Nathuram Godse and Narayan Apte together decided that Mahatma Gandhi had to be killed. As to who of them first thought of the plot, however, remains a mystery, says a book to be released on the 60th anniversary of the assassination of the Father of the Nation.
The 'great decision' was made by the two as they read on the teleprinter the news on Gandhi's decision to go on fast to force the transfer of Rs 55 crore to Pakistan.
In Pune, the two men, Nathuram Godse and Narayan Apte, sitting in their non-descript newspaper office read the news and suddenly made their decision - Gandhi had to be killed. No one, however, knows which of them first thought of murdering Gandhi, because to the end they maintained that only one of them - Nathuram - was responsible for the killing, says the new edition of The Men Who Killed Gandhi by Manohar Malgaonkar.
The book is due to be launched on Wednesday, the 60th anniversary of Gandhi's assassination. The author, now 94-years-old, is an ex-serviceman and a civil servant. He first published The Men Who Killed Gandhi in 1978.
The new edition of the book carries, according to the publisher, hitherto unpublished photographs and documents including the Bombay-Delhi air tickets and bills of the hotel used by the two in Delhi while on their mission.

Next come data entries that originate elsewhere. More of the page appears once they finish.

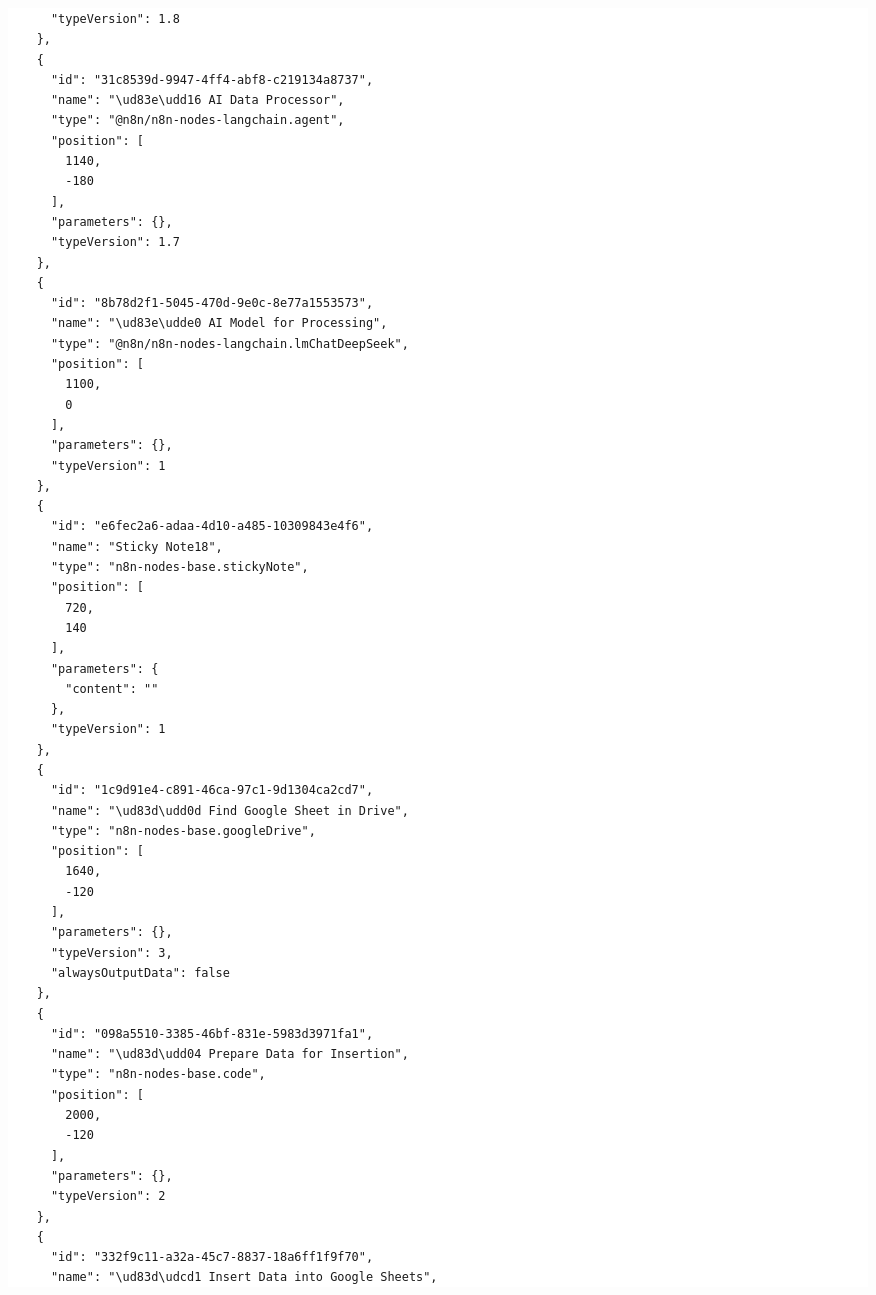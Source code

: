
 ```
      "typeVersion": 1.8
    },
    {
      "id": "31c8539d-9947-4ff4-abf8-c219134a8737",
      "name": "\ud83e\udd16 AI Data Processor",
      "type": "@n8n/n8n-nodes-langchain.agent",
      "position": [
        1140,
        -180
      ],
      "parameters": {},
      "typeVersion": 1.7
    },
    {
      "id": "8b78d2f1-5045-470d-9e0c-8e77a1553573",
      "name": "\ud83e\udde0 AI Model for Processing",
      "type": "@n8n/n8n-nodes-langchain.lmChatDeepSeek",
      "position": [
        1100,
        0
      ],
      "parameters": {},
      "typeVersion": 1
    },
    {
      "id": "e6fec2a6-adaa-4d10-a485-10309843e4f6",
      "name": "Sticky Note18",
      "type": "n8n-nodes-base.stickyNote",
      "position": [
        720,
        140
      ],
      "parameters": {
        "content": ""
      },
      "typeVersion": 1
    },
    {
      "id": "1c9d91e4-c891-46ca-97c1-9d1304ca2cd7",
      "name": "\ud83d\udd0d Find Google Sheet in Drive",
      "type": "n8n-nodes-base.googleDrive",
      "position": [
        1640,
        -120
      ],
      "parameters": {},
      "typeVersion": 3,
      "alwaysOutputData": false
    },
    {
      "id": "098a5510-3385-46bf-831e-5983d3971fa1",
      "name": "\ud83d\udd04 Prepare Data for Insertion",
      "type": "n8n-nodes-base.code",
      "position": [
        2000,
        -120
      ],
      "parameters": {},
      "typeVersion": 2
    },
    {
      "id": "332f9c11-a32a-45c7-8837-18a6ff1f9f70",
      "name": "\ud83d\udcd1 Insert Data into Google Sheets",
```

"Of the six men who were finally adjudged to have been implicated in the murder conspiracy, two were hanged. The other four - the approver Badge and the three who got life sentences, Karkare, Gopal and Madanlal - talked to me freely and at length," says the author in his note to the first edition of the book.

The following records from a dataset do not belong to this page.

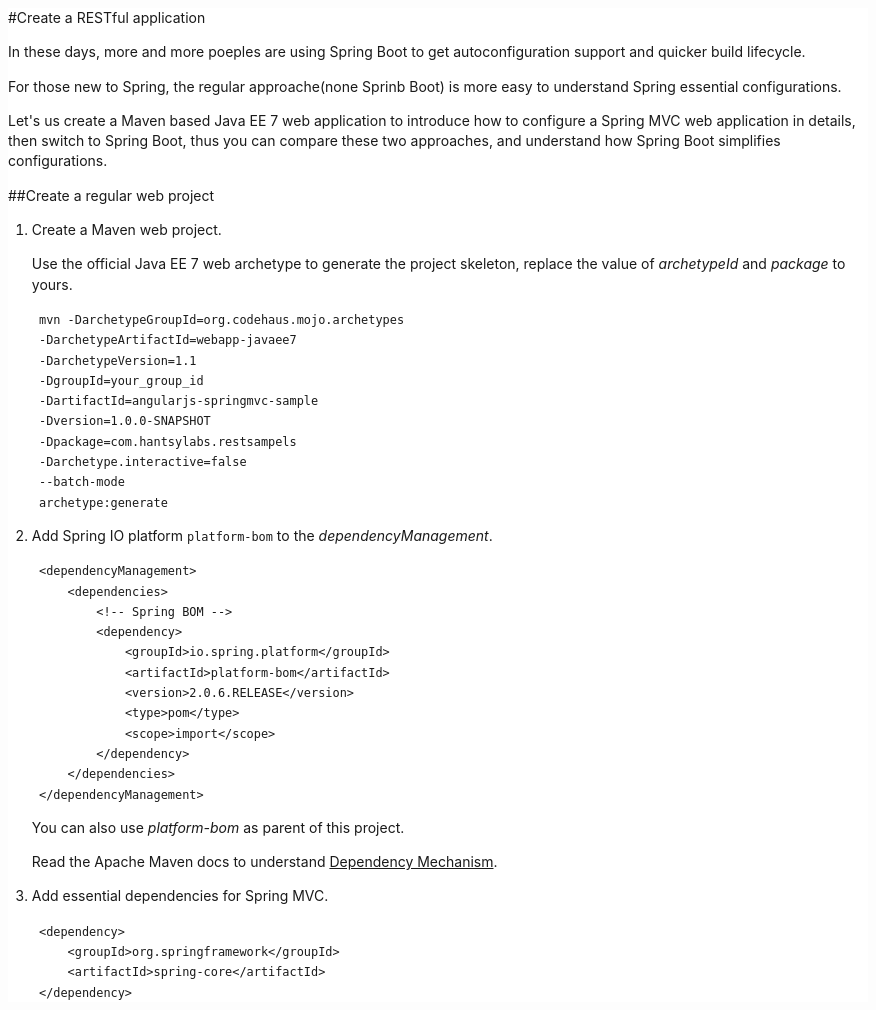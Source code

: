 #Create a RESTful application

In these days, more and more poeples are using Spring Boot to get autoconfiguration support and quicker build lifecycle. 

For those new to Spring, the regular approache(none Sprinb Boot) is more easy to understand Spring essential configurations. 

Let's us create a Maven based Java EE 7 web application to introduce how to configure a Spring MVC web application in details, then switch to Spring Boot, thus you can compare these two approaches, and understand how Spring Boot simplifies configurations.

##Create a regular web project

1. Create a Maven web project.

	Use the official Java EE 7 web archetype to generate the project skeleton, replace the value of *archetypeId* and *package* to yours.

		mvn -DarchetypeGroupId=org.codehaus.mojo.archetypes 
		-DarchetypeArtifactId=webapp-javaee7 
		-DarchetypeVersion=1.1 
		-DgroupId=your_group_id 
		-DartifactId=angularjs-springmvc-sample 
		-Dversion=1.0.0-SNAPSHOT
		-Dpackage=com.hantsylabs.restsampels
		-Darchetype.interactive=false 
		--batch-mode  
		archetype:generate

2. Add Spring IO platform `platform-bom` to the *dependencyManagement*.

	    <dependencyManagement>
			<dependencies>
				<!-- Spring BOM -->
				<dependency>
					<groupId>io.spring.platform</groupId>
					<artifactId>platform-bom</artifactId>
					<version>2.0.6.RELEASE</version>
					<type>pom</type>
					<scope>import</scope>
				</dependency>
			</dependencies>
		</dependencyManagement>

	You can also use *platform-bom* as parent of this project.
	
	Read the Apache Maven docs to understand [Dependency Mechanism](https://maven.apache.org/guides/introduction/introduction-to-dependency-mechanism.html).
	
3. Add essential dependencies for Spring MVC.

        <dependency>
            <groupId>org.springframework</groupId>
            <artifactId>spring-core</artifactId>
        </dependency>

"All four gave me information that they had never revealed before", he claimed.
The book has some rare photographs, including one of Jinnah and Mahatma Gandhi having a heated argument and Godse and Apte in Pune during the trial. Malgaonkar describes Nathuram Godse as a voracious reader, his interests being mythology, scriptures and Marathi history.
After he met V D Savarkar, Godse was never the same, having been transformed into a fiery champion of all the causes that Savarkar stood for - political, social, religious, freedom from British rule, abolition of the caste system and re-conversion of Hindus who had been enticed into Islam or Christianity.
At 31, Nathuram Godse was a quiet man of simple, almost austere tastes and a serious turn of mind. Pledged to celibacy, he shied away from the company of women and deliberately shunned the temptations of life. He was bothered by even by small lapses of middle-class morality and strove to keep his thoughts on a high plane. His secret pride was his ability to sway crowds with his speeches and his admitted liking for coffee.
In contrast, Narayan Apte was quick witted, lively and intelligent, well educated and with a family background of pure scholarship. He smoked and drank, wore expensive clothes and was fond of the good things in life.
"That the two men, who were so different, should become the closest friends seems almost unnatural, but people who knew them well assert that neither was a homosexual and that the friendship was due entirely to total identity of views on the Sanghatan movement," the author says.
Madanlal Pahwa, another accused was a refugee from Pakistan who had experienced the atrocities first hand. He was accused of throwing a bomb at Gandhi's prayer meeting. Pahwa came in touch with Godse and Apte through Vishnu Karkare, who took him from a refugee camp in Bombay to Ahmednagar and helped him earn a living, the book says.
Digambar Badge, one of the four accused, was not the kind of person who inspired confidence. He was the owner of 'Shastr Bhandar', a storehouse of weapons. An inveterate name-dropper and a big talker, Badge came in contact with Godse and Apte through one Dixitji Maharaj, the author says.
Godse was an avid reader of detective novels, his favourite being Erle Stanley Gardner. Apte, on the other hand, showed marked preference for Agatha Christie.
After they made up their mind to kill Gandhi, Godse and Apte set a target date of January 20. To accomplish the death of Gandhi, the team zestfully set out to kill or maim scores of men and women, who, they knew, would be crowding around Gandhi.
"As it crystallised in the Marina Hotel in Delhi's Cannought Circus on the afternoon of January 20, it was a horrifying mixture that was part farce," the book says.
The two had managed to farm out all the dangerous roles to their subordinates and themselves intended to remain in the background. They had even put a pistol into the hands of that most inoffensive of men, Shankar Kistayya, Badge's servant. Shankar did not even know who Gandhi was or what he had done or why he has to fire the pistol at him, the book says.
The plans, however, changed, and on January 30, when a man wearing a grey shirt and a cap tucked in his left shoulder walked in through the service gate of Birla House, no one checked him, nor did anyone accost the two men who came half an hour later, swathed in grey shawls against the cold and wearing flat woolen caps.
Nathuram later told his brother Gopal that he was put off by the two girls walking in front of Gandhi. As Gandhi raised his hand to greet the crowd, Nathuram slid forward the safety catch on the Beretta while it was still in his pocket and then stepped up to him, the author says.